- [PROBLEM REQUIREMENTS]:
Write out, word for word, every line in the data below from the one containing "#### GPT1 & GPT2" to the one containing "task에서는 일반 신경망 수준", both of them included.

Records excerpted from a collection

* * * * * * *

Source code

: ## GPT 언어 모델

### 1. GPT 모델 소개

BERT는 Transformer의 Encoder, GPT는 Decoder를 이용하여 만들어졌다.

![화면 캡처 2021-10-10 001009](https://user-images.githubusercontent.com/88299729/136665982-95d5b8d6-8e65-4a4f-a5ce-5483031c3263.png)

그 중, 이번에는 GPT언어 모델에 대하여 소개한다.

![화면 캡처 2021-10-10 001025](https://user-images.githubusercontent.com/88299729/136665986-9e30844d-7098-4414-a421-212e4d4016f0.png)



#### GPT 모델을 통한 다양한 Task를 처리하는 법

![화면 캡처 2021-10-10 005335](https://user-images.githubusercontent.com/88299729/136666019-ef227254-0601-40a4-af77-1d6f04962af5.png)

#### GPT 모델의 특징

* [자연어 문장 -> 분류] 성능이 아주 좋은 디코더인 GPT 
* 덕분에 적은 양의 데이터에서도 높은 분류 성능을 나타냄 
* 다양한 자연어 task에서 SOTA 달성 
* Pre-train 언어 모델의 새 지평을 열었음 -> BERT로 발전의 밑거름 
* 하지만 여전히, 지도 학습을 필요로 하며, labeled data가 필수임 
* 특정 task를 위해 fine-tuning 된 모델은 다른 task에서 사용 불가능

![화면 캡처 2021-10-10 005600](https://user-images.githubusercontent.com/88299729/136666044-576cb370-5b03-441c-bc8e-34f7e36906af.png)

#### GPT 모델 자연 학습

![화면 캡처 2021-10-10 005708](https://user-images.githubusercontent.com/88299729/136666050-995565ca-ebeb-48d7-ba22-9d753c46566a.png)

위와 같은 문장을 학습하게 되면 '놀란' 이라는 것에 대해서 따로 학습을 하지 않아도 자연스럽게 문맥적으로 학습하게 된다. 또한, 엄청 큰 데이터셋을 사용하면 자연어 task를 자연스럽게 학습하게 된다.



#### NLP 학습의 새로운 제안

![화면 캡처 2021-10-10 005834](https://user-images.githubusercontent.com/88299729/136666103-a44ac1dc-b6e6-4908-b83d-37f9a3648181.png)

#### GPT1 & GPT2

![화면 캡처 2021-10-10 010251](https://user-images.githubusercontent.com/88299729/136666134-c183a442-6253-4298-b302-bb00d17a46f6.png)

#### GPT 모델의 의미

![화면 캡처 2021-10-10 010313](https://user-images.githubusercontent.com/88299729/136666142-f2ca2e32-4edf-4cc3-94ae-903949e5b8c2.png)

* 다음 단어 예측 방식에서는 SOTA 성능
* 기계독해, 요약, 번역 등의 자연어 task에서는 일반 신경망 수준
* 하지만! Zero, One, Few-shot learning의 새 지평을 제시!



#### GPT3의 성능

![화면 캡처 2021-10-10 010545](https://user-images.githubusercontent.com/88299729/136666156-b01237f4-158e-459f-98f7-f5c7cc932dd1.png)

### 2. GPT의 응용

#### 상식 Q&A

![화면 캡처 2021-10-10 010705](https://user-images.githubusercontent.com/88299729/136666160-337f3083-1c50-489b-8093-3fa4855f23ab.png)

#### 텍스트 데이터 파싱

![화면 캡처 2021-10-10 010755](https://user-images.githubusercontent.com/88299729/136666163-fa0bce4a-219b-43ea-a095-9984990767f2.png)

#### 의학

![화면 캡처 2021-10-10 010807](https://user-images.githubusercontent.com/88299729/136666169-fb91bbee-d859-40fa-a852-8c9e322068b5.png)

* * * * * * *

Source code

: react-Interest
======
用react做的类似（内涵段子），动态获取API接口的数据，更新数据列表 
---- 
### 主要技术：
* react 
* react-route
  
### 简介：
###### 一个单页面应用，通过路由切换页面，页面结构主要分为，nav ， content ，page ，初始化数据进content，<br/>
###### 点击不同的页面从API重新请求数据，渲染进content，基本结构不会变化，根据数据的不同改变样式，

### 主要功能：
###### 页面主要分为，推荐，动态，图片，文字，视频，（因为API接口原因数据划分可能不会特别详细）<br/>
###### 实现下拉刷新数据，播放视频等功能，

* * * * * * *

- [WRITTEN RESPONSE]:
#### GPT1 & GPT2

![화면 캡처 2021-10-10 010251](https://user-images.githubusercontent.com/88299729/136666134-c183a442-6253-4298-b302-bb00d17a46f6.png)

#### GPT 모델의 의미

![화면 캡처 2021-10-10 010313](https://user-images.githubusercontent.com/88299729/136666142-f2ca2e32-4edf-4cc3-94ae-903949e5b8c2.png)

* 다음 단어 예측 방식에서는 SOTA 성능
* 기계독해, 요약, 번역 등의 자연어 task에서는 일반 신경망 수준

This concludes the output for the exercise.